Artemis 1: NASA’s New Mission to the Moon

Earlier this year, I was at the Kennedy Space Center to watch the launch of Axiom’s Ax-1 manned mission to the International Space Station. While there, I got to see Artemis I’s Space Launch Vehicle (SLS) standing on the launch pad. This morning, November 16, at 1:47 AM ET, Artemis I finally blasted off.

Artemis I uses NASA’s new Space Launch System (SLS), a giant, central rocket flanked by two solid rocket boosters, and powered by the powerful and reliable shuttle engines.

Artist's rendering of NASA's Artemis-1 SLS in flight for the Artemis program. (Source: NASA)

The SLS is designed to be more flexible for carrying different types of payloads to the moon and beyond.

It has the largest solid rocket boosters ever built. They provide 75 percent of the thrust during the critical first two minutes of the launch phase. The central or core stage holds 537,000 gallons of liquid hydrogen and 196,000 gallons of liquid oxygen.

The SLS is not quite as tall as the monster Saturn V rocket, which is another 3 stories taller, but it is more powerful, with an incredible 8.8 million lbs of thrust, versus the Saturn V’s 7.5 million lbs. This means it can carry a heavy payload, up to 101,400 lbs, while the Saturn V could carry 95,900 lbs.

Why Not Use Saturn V’s Proven F-1 Engines?

The Apollo program’s Saturn V launch vehicle used the F-1 engine, developed by Rocketdyne. According to Wikipedia, the F-1 is still the most powerful single combustion chamber liquid-propellant rocket engine ever developed. It is a proven technology for reaching the moon, so why the seemingly risky of route of redesigning and building a new platform for Artemis?

Two reasons:

One, the SLS is not wholly new, and uses components of the Shuttle missions, including the Shuttle’s RS-25 engines. Thus they are proven, require little testing, and are low risk.

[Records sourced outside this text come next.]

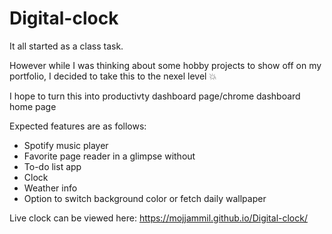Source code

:# Digital-clock
It all started as a class task.

However while I was thinking about some hobby projects to show off on my portfolio, I decided to take this to the nexel level :boom:

I hope to turn this into productivty dashboard page/chrome dashboard home page

Expected features are as follows:
 - Spotify music player
 - Favorite page reader in a glimpse without
 - To-do list app
 - Clock
 - Weather info
 - Option to switch background color or fetch daily wallpaper

Live clock can be viewed here: https://mojjammil.github.io/Digital-clock/
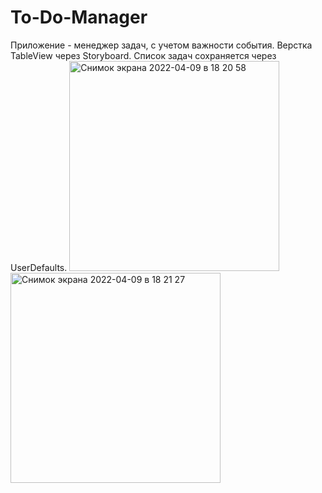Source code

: # To-Do-Manager
Приложение - менеджер задач, с учетом важности события.
Верстка TableView через Storyboard.
Список задач сохраняется через UserDefaults.
<img width="336" alt="Снимок экрана 2022-04-09 в 18 20 58" src="https://user-images.githubusercontent.com/88377157/162580490-12e07fc8-d77a-4dec-a48b-30a1b4305c91.png">
<img width="336" alt="Снимок экрана 2022-04-09 в 18 21 27" src="https://user-images.githubusercontent.com/88377157/162580491-3bd5c52a-7b43-431d-9ffe-0de1c926a2c7.png">
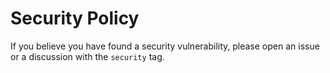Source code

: # Security Policy

If you believe you have found a security vulnerability, please open an issue or a discussion with the `security` tag.
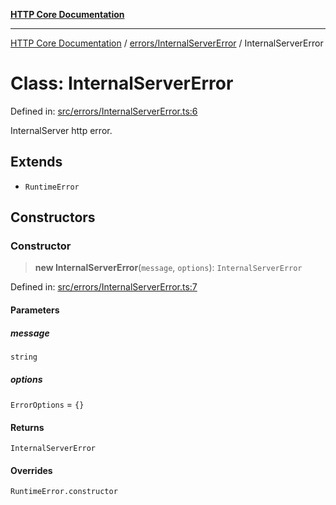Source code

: [**HTTP Core Documentation**](../../../README.md)

***

[HTTP Core Documentation](../../../README.md) / [errors/InternalServerError](../README.md) / InternalServerError

# Class: InternalServerError

Defined in: [src/errors/InternalServerError.ts:6](https://github.com/stonemjs/http-core/blob/6577700bdede2420a5df45a338635c35547070ea/src/errors/InternalServerError.ts#L6)

InternalServer http error.

## Extends

- `RuntimeError`

## Constructors

### Constructor

> **new InternalServerError**(`message`, `options`): `InternalServerError`

Defined in: [src/errors/InternalServerError.ts:7](https://github.com/stonemjs/http-core/blob/6577700bdede2420a5df45a338635c35547070ea/src/errors/InternalServerError.ts#L7)

#### Parameters

##### message

`string`

##### options

`ErrorOptions` = `{}`

#### Returns

`InternalServerError`

#### Overrides

`RuntimeError.constructor`
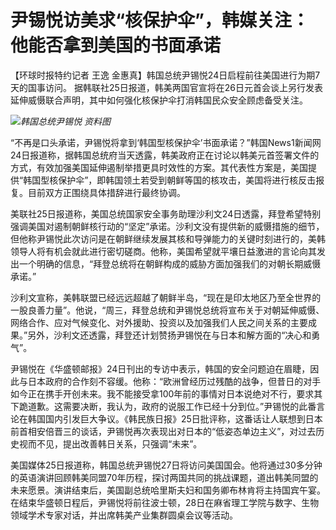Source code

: # 尹锡悦访美求“核保护伞”，韩媒关注：他能否拿到美国的书面承诺

【环球时报特约记者 王逸 金惠真】韩国总统尹锡悦24日启程前往美国进行为期7天的国事访问。
据韩联社25日报道，韩美两国官宣将在26日元首会谈上另行发表延伸威慑联合声明，其中如何强化核保护伞打消韩国民众安全顾虑备受关注。

![](https://inews.gtimg.com/om_bt/OBfMOeMybNqTru3IJnIH-evPHhrz-o_l8d4_sikIfgr_QAA/1000)_韩国总统尹锡悦 资料图_

“不再是口头承诺，尹锡悦将拿到‘韩国型核保护伞’书面承诺？”韩国News1新闻网24日报道称，据韩国总统府当天透露，韩美政府正在讨论以韩美元首签署文件的方式，有效加强美国延伸遏制举措更具时效性的方案。其代表性方案是，美国提供“韩国型核保护伞”，即韩国领土若受到朝鲜等国的核攻击，美国将进行核反击报复。目前双方正围绕具体措辞进行最终协调。

美联社25日报道称，美国总统国家安全事务助理沙利文24日透露，拜登希望特别强调美国对遏制朝鲜核行动的“坚定”承诺。沙利文没有提供新的威慑措施的细节，但他称尹锡悦此次访问是在朝鲜继续发展其核和导弹能力的关键时刻进行的，美韩领导人将有机会就此进行密切磋商。他称，美国希望就平壤日益激进的言论向其发出一个明确的信息，“拜登总统将在朝鲜构成的威胁方面加强我们的对朝长期威慑承诺。”

沙利文宣称，美韩联盟已经远远超越了朝鲜半岛，“现在是印太地区乃至全世界的一股良善力量”。他说，“周三，拜登总统和尹锡悦总统将宣布关于对朝延伸威慑、网络合作、应对气候变化、对外援助、投资以及加强我们人民之间关系的主要成果。”另外，沙利文还透露，拜登还计划赞扬尹锡悦在与日本和解方面的“决心和勇气”。

尹锡悦在《华盛顿邮报》24日刊出的专访中表示，韩国的安全问题迫在眉睫，因此与日本政府的合作刻不容缓。他称：“欧洲曾经历过残酷的战争，但昔日的对手如今正在携手开创未来。我不能接受拿100年前的事情对日本说绝对不行，要求其下跪道歉。这需要决断，我认为，政府的说服工作已经十分到位。”尹锡悦的此番言论在韩国国内引发巨大争议。《韩民族日报》25日批评称，这番话让人联想到日本前首相安倍晋三的谈话，尹锡悦再次表现出对日本的“低姿态单边主义”，对过去历史视而不见，提出改善韩日关系，只强调“未来”。

美国媒体25日报道称，韩国总统尹锡悦27日将访问美国国会。他将通过30多分钟的英语演讲回顾韩美同盟70年历程，探讨两国共同的挑战课题，道出韩美同盟的未来愿景。演讲结束后，美国副总统哈里斯夫妇和国务卿布林肯将主持国宾午宴。在结束华盛顿日程后，尹锡悦将前往波士顿，28日在麻省理工学院与数字、生物领域学术专家对话，并出席韩美产业集群圆桌会议等活动。

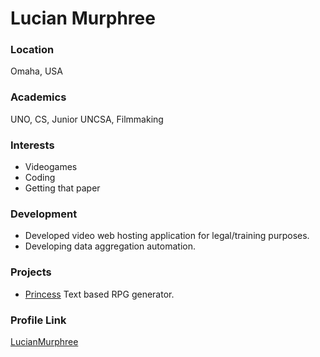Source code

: # Lucian Murphree

### Location

Omaha, USA

### Academics

UNO, CS, Junior
UNCSA, Filmmaking

### Interests

- Videogames
- Coding
- Getting that paper

### Development

- Developed video web hosting application for legal/training purposes.
- Developing data aggregation automation.

### Projects

- [Princess](none-yet) Text based RPG generator.

### Profile Link

[LucianMurphree](https://github.com/LucianMurphree)
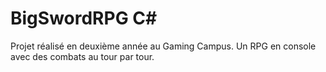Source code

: # BigSwordRPG C#
 
Projet réalisé en deuxième année au Gaming Campus. Un RPG en console avec des combats au tour par tour.
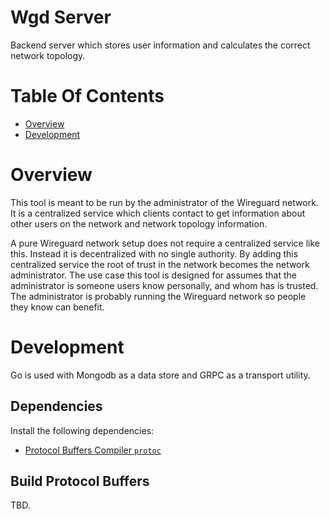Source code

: # Wgd Server
Backend server which stores user information and calculates the correct 
network topology.

# Table Of Contents
- [Overview](#overview)
- [Development](#development)

# Overview
This tool is meant to be run by the administrator of the Wireguard network. It 
is a centralized service which clients contact to get information about other 
users on the network and network topology information.

A pure Wireguard network setup does not require a centralized service like this.
Instead it is decentralized with no single authority. By adding this centralized
service the root of trust in the network becomes the network administrator. The
use case this tool is designed for assumes that the administrator is someone 
users know personally, and whom has is trusted. The administrator is probably 
running the Wireguard network so people they know can benefit.

# Development
Go is used with Mongodb as a data store and GRPC as a transport utility.

## Dependencies
Install the following dependencies:

- [Protocol Buffers Compiler `protoc`](https://grpc.io/docs/protoc-installation/)

## Build Protocol Buffers
TBD.
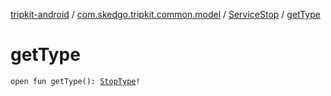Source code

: [tripkit-android](../../index.md) / [com.skedgo.tripkit.common.model](../index.md) / [ServiceStop](index.md) / [getType](./get-type.md)

# getType

`open fun getType(): `[`StopType`](../-stop-type/index.md)`!`
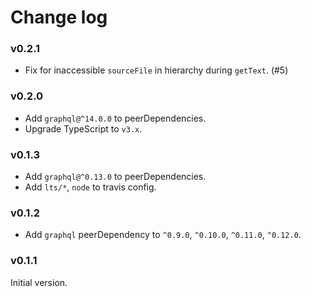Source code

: # Change log

### v0.2.1

* Fix for inaccessible `sourceFile` in hierarchy during `getText`. (#5)

### v0.2.0

* Add `graphql@^14.0.0` to peerDependencies.
* Upgrade TypeScript to `v3.x`.

### v0.1.3

* Add `graphql@^0.13.0` to peerDependencies.
* Add `lts/*`, `node` to travis config.

### v0.1.2

* Add `graphql` peerDependency to `^0.9.0`, `^0.10.0`, `^0.11.0`, `^0.12.0`.

### v0.1.1

Initial version.
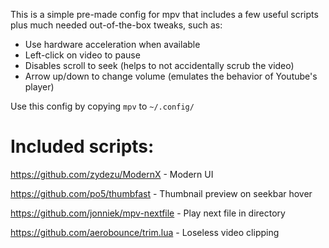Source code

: This is a simple pre-made config for mpv that includes a few useful scripts plus much needed out-of-the-box tweaks, such as:

* Use hardware acceleration when available
* Left-click on video to pause
* Disables scroll to seek (helps to not accidentally scrub the video)
* Arrow up/down to change volume (emulates the behavior of Youtube's player)

Use this config by copying `mpv` to `~/.config/`

# Included scripts:

https://github.com/zydezu/ModernX       - Modern UI

https://github.com/po5/thumbfast        - Thumbnail preview on seekbar hover

https://github.com/jonniek/mpv-nextfile - Play next file in directory

https://github.com/aerobounce/trim.lua  - Loseless video clipping

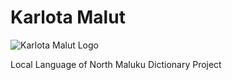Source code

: # Karlota Malut

<img src="https://i.ibb.co/bXStyZ4/Karlota-Malut.webp" alt="Karlota Malut Logo"/>

Local Language of North Maluku Dictionary Project
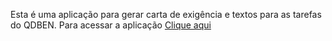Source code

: Esta é uma aplicação para gerar carta de exigência e textos para as tarefas do QDBEN.
Para acessar a aplicação <a href='https://domjesus.github.io/qdben-exigencia-gerador/dist'>Clique aqui</a>
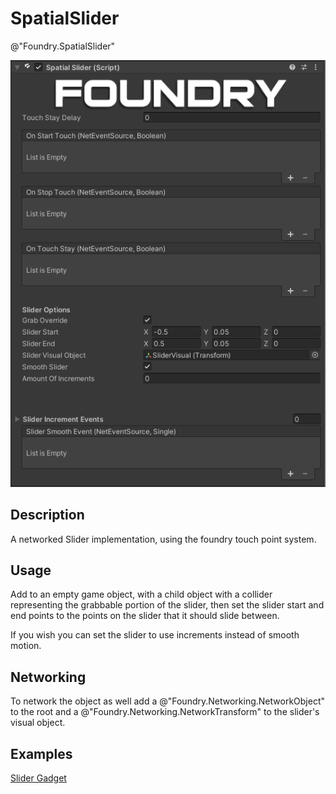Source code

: # SpatialSlider
@"Foundry.SpatialSlider"

![SpatialSlider](/Media/Manual/Interaction/SpatialSliderScript.png)

## Description
A networked Slider implementation, using the foundry touch point system. 

## Usage
Add to an empty game object, with a child object with a collider representing the grabbable portion of the slider, then set the slider start and end points to the points on the slider that it should slide between.

If you wish you can set the slider to use increments instead of smooth motion.

## Networking
To network the object as well add a @"Foundry.Networking.NetworkObject" to the root and a @"Foundry.Networking.NetworkTransform" to the slider's visual object.

## Examples
[Slider Gadget](~/Manual/GettingStarted/Samples/Interactables/Gadgets/Slider.md)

“There are many components in the SLS that were proved in the Shuttle missions. That makes me confident that things will not explode.” – Paula do Vale Pereira, an assistant professor of aerospace engineering, Florida Institute of Technology

Two, and more interesting to me, is that knowledge is perishable.

Not only the technology but also the knowledge of the Saturn V system would have to be resurrected.

John Blevins, chief engineer for the SLS, said that engineers today understand the Shuttle engines far better than the older Saturn V system.

While we are often impressed by the shiny objects themselves, the knowledge and skill that is required to conceive, design, create, operate, and maintain those incredible machines is less visible and easily overlooked.

In a sense, (the hardware of) technology is more enduring than the knowledge that gave rise to it.

The rockets in NASA’s rocket garden will endure, the minds that built the technology will pass. Unless the knowledge is nurtured, used, and propagated, it too shall pass. And so with civilization in general.